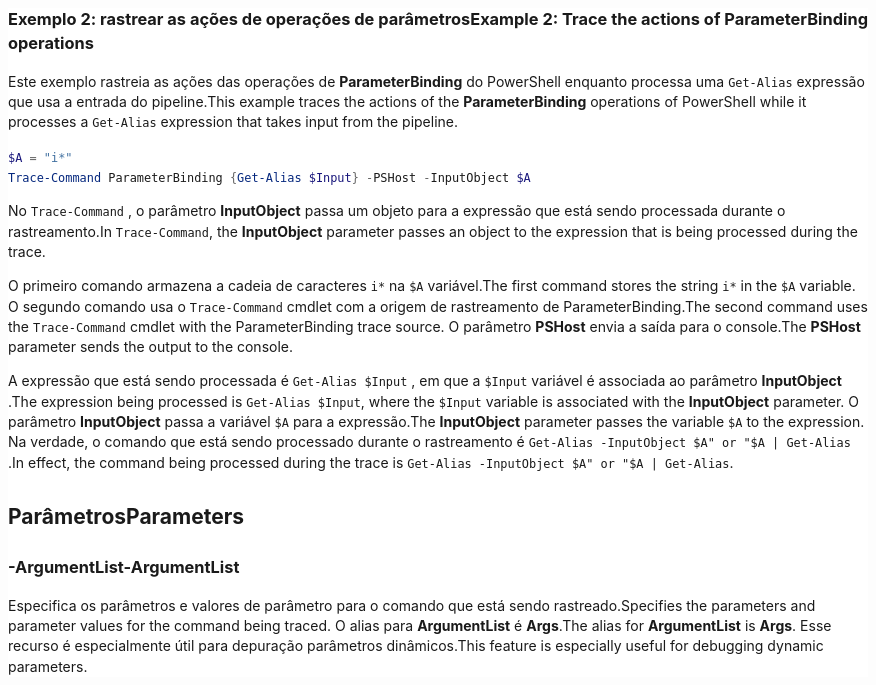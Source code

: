 ### <span data-ttu-id="348a1-119">Exemplo 2: rastrear as ações de operações de parâmetros</span><span class="sxs-lookup"><span data-stu-id="348a1-119">Example 2: Trace the actions of ParameterBinding operations</span></span>

<span data-ttu-id="348a1-120">Este exemplo rastreia as ações das operações de **ParameterBinding** do PowerShell enquanto processa uma `Get-Alias` expressão que usa a entrada do pipeline.</span><span class="sxs-lookup"><span data-stu-id="348a1-120">This example traces the actions of the **ParameterBinding** operations of PowerShell while it processes a `Get-Alias` expression that takes input from the pipeline.</span></span>

```powershell
$A = "i*"
Trace-Command ParameterBinding {Get-Alias $Input} -PSHost -InputObject $A
```

<span data-ttu-id="348a1-121">No `Trace-Command` , o parâmetro **InputObject** passa um objeto para a expressão que está sendo processada durante o rastreamento.</span><span class="sxs-lookup"><span data-stu-id="348a1-121">In `Trace-Command`, the **InputObject** parameter passes an object to the expression that is being processed during the trace.</span></span>

<span data-ttu-id="348a1-122">O primeiro comando armazena a cadeia de caracteres `i*` na `$A` variável.</span><span class="sxs-lookup"><span data-stu-id="348a1-122">The first command stores the string `i*` in the `$A` variable.</span></span> <span data-ttu-id="348a1-123">O segundo comando usa o `Trace-Command` cmdlet com a origem de rastreamento de ParameterBinding.</span><span class="sxs-lookup"><span data-stu-id="348a1-123">The second command uses the `Trace-Command` cmdlet with the ParameterBinding trace source.</span></span> <span data-ttu-id="348a1-124">O parâmetro **PSHost** envia a saída para o console.</span><span class="sxs-lookup"><span data-stu-id="348a1-124">The **PSHost** parameter sends the output to the console.</span></span>

<span data-ttu-id="348a1-125">A expressão que está sendo processada é `Get-Alias $Input` , em que a `$Input` variável é associada ao parâmetro **InputObject** .</span><span class="sxs-lookup"><span data-stu-id="348a1-125">The expression being processed is `Get-Alias $Input`, where the `$Input` variable is associated with the **InputObject** parameter.</span></span> <span data-ttu-id="348a1-126">O parâmetro **InputObject** passa a variável `$A` para a expressão.</span><span class="sxs-lookup"><span data-stu-id="348a1-126">The **InputObject** parameter passes the variable `$A` to the expression.</span></span> <span data-ttu-id="348a1-127">Na verdade, o comando que está sendo processado durante o rastreamento é `Get-Alias -InputObject $A" or "$A | Get-Alias` .</span><span class="sxs-lookup"><span data-stu-id="348a1-127">In effect, the command being processed during the trace is `Get-Alias -InputObject $A" or "$A | Get-Alias`.</span></span>

## <span data-ttu-id="348a1-128">Parâmetros</span><span class="sxs-lookup"><span data-stu-id="348a1-128">Parameters</span></span>

### <span data-ttu-id="348a1-129">-ArgumentList</span><span class="sxs-lookup"><span data-stu-id="348a1-129">-ArgumentList</span></span>

<span data-ttu-id="348a1-130">Especifica os parâmetros e valores de parâmetro para o comando que está sendo rastreado.</span><span class="sxs-lookup"><span data-stu-id="348a1-130">Specifies the parameters and parameter values for the command being traced.</span></span> <span data-ttu-id="348a1-131">O alias para **ArgumentList** é **Args**.</span><span class="sxs-lookup"><span data-stu-id="348a1-131">The alias for **ArgumentList** is **Args**.</span></span> <span data-ttu-id="348a1-132">Esse recurso é especialmente útil para depuração parâmetros dinâmicos.</span><span class="sxs-lookup"><span data-stu-id="348a1-132">This feature is especially useful for debugging dynamic parameters.</span></span>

════════════════

§ Task requirements: The string "operations" appears on how many lines of the records? State the number alone.

§ Expected output: 2